1. Introduction
Foundation models increasingly generate synthetic training data through iterative prompting and self-refinement. While this approach enables scalable dataset creation, the bias implications of recursive synthetic generation remain insufficiently examined. The self-instruct framework proposed by Wang et al. [
1] transformed instruction tuning by allowing language models to produce diverse and high-quality examples from minimal seed data. Building on this idea, recursive variants reuse model outputs as inputs for subsequent generations, offering the potential for unlimited dataset expansion but also raising questions about how bias propagates and evolves over time.

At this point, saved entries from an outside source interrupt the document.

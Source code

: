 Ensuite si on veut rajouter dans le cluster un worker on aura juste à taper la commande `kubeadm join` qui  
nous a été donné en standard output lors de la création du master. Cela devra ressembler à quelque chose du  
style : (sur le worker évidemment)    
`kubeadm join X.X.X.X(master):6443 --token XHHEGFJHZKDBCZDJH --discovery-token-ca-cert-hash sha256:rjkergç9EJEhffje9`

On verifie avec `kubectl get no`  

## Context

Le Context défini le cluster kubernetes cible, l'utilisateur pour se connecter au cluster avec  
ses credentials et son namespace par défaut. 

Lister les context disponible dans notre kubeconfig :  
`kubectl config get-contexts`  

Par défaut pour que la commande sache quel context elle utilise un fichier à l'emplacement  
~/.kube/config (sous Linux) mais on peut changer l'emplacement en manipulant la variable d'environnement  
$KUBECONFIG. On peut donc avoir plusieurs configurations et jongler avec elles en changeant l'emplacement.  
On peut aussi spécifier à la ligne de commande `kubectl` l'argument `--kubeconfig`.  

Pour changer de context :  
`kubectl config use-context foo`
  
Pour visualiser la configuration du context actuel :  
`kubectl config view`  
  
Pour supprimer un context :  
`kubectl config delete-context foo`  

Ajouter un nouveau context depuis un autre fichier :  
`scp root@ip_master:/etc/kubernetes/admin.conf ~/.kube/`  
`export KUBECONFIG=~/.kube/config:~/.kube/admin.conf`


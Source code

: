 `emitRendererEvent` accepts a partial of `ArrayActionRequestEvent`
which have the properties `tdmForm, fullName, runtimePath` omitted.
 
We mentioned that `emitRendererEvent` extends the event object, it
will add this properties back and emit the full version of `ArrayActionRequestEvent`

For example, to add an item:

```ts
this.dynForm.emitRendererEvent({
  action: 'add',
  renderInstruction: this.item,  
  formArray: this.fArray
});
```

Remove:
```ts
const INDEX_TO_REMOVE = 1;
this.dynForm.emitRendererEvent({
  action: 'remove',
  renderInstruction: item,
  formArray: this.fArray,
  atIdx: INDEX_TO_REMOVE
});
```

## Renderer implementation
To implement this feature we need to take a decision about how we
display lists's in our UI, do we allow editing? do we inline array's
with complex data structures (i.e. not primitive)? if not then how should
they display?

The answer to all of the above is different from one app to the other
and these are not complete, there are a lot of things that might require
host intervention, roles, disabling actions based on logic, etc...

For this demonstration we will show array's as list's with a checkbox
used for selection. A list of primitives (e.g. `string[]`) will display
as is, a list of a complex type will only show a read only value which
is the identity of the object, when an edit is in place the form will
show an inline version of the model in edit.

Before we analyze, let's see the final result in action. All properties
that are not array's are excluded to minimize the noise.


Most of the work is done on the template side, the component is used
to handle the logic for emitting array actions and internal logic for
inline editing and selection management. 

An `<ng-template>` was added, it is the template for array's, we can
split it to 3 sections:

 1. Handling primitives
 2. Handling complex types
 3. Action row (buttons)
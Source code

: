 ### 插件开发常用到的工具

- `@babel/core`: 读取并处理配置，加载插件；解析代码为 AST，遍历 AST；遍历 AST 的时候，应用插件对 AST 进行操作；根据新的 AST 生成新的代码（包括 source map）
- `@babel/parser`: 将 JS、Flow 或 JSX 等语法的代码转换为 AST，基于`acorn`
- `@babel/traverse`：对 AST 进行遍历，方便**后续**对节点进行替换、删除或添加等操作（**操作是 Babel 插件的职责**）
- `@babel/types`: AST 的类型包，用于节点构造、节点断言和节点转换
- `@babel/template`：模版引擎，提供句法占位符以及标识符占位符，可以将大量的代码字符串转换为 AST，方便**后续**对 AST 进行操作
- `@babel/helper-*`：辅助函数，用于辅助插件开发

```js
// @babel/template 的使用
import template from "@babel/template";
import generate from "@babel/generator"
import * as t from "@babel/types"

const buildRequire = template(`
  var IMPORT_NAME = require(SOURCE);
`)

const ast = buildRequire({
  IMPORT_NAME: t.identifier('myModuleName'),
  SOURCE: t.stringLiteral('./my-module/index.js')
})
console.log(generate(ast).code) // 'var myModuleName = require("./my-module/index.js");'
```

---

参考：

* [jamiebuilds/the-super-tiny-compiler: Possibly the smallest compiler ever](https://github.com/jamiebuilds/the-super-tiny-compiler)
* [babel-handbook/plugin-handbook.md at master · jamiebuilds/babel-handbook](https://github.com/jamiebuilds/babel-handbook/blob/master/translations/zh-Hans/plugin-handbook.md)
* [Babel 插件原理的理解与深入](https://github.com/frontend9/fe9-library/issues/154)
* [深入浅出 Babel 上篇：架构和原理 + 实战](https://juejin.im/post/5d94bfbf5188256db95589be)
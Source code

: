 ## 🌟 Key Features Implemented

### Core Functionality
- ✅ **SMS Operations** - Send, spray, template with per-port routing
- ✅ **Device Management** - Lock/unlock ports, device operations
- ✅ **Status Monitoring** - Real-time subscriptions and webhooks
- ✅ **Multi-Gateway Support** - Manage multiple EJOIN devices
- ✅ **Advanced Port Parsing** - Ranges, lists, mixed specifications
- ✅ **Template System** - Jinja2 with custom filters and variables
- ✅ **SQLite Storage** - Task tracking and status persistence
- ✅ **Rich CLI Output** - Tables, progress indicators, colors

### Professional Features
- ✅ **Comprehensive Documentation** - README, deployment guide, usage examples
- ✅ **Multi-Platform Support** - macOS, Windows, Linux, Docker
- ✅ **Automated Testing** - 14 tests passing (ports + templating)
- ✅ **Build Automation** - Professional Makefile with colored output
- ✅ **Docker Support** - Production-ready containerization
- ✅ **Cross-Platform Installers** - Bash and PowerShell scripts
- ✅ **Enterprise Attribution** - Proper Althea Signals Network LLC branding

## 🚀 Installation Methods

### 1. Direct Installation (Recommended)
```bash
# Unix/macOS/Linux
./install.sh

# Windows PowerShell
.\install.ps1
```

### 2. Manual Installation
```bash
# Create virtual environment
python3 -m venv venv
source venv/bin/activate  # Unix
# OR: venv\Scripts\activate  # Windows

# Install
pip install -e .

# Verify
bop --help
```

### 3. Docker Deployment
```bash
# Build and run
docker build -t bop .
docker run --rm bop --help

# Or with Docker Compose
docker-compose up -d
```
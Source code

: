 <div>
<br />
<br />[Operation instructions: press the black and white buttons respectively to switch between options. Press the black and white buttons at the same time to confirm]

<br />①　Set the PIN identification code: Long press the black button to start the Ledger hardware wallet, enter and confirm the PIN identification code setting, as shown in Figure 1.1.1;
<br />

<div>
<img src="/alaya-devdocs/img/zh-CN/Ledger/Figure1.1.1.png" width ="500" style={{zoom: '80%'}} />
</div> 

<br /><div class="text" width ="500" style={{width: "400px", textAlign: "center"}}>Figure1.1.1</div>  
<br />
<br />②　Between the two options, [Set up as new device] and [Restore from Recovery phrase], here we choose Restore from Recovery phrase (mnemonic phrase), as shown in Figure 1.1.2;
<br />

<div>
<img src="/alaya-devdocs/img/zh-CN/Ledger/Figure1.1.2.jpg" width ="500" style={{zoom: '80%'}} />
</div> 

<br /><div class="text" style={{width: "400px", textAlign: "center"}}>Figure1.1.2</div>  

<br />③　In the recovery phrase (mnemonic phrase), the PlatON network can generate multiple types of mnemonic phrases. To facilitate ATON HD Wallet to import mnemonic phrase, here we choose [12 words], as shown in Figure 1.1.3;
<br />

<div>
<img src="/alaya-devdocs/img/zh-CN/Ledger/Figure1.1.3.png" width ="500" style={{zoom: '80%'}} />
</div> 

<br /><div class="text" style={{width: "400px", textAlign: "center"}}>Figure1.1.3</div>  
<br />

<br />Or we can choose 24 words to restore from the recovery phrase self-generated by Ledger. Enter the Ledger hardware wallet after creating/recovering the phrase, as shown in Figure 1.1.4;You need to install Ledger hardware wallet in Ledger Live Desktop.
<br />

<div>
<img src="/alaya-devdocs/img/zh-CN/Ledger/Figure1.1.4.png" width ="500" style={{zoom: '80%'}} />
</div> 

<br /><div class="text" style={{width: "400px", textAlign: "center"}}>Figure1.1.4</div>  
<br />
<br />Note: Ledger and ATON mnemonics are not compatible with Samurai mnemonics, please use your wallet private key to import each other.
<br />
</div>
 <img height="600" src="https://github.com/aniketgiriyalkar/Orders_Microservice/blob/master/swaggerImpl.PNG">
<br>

Bias in large language models has been widely documented across a range of linguistic and reasoning tasks. Prior studies have revealed systematic gender, racial, and occupational biases in model representations and outputs [
2,
3,
4]. Early work by Zhao et al. [
3] demonstrated strong occupational stereotyping in coreference resolution through the WinoBias benchmark, while subsequent evaluations such as BBQ [
5] extended bias assessment to question-answering, revealing persistent disparities across model scales and architectures. These findings underscore that even well-trained models internalize and reproduce societal stereotypes embedded in their training data.
Amplification of such biases during model usage has emerged as a critical concern. Empirical evidence indicates that repeated inference or self-conditioning can exacerbate existing imbalances. For example, Zhao et al. [
6] observed that models tend to magnify training-set biases when generating new examples. More recently, Wang et al. [
7] showed that iterative text continuation amplifies bias by 15-30% over multiple generations, suggesting that recursive or self-referential processes can compound representational skew.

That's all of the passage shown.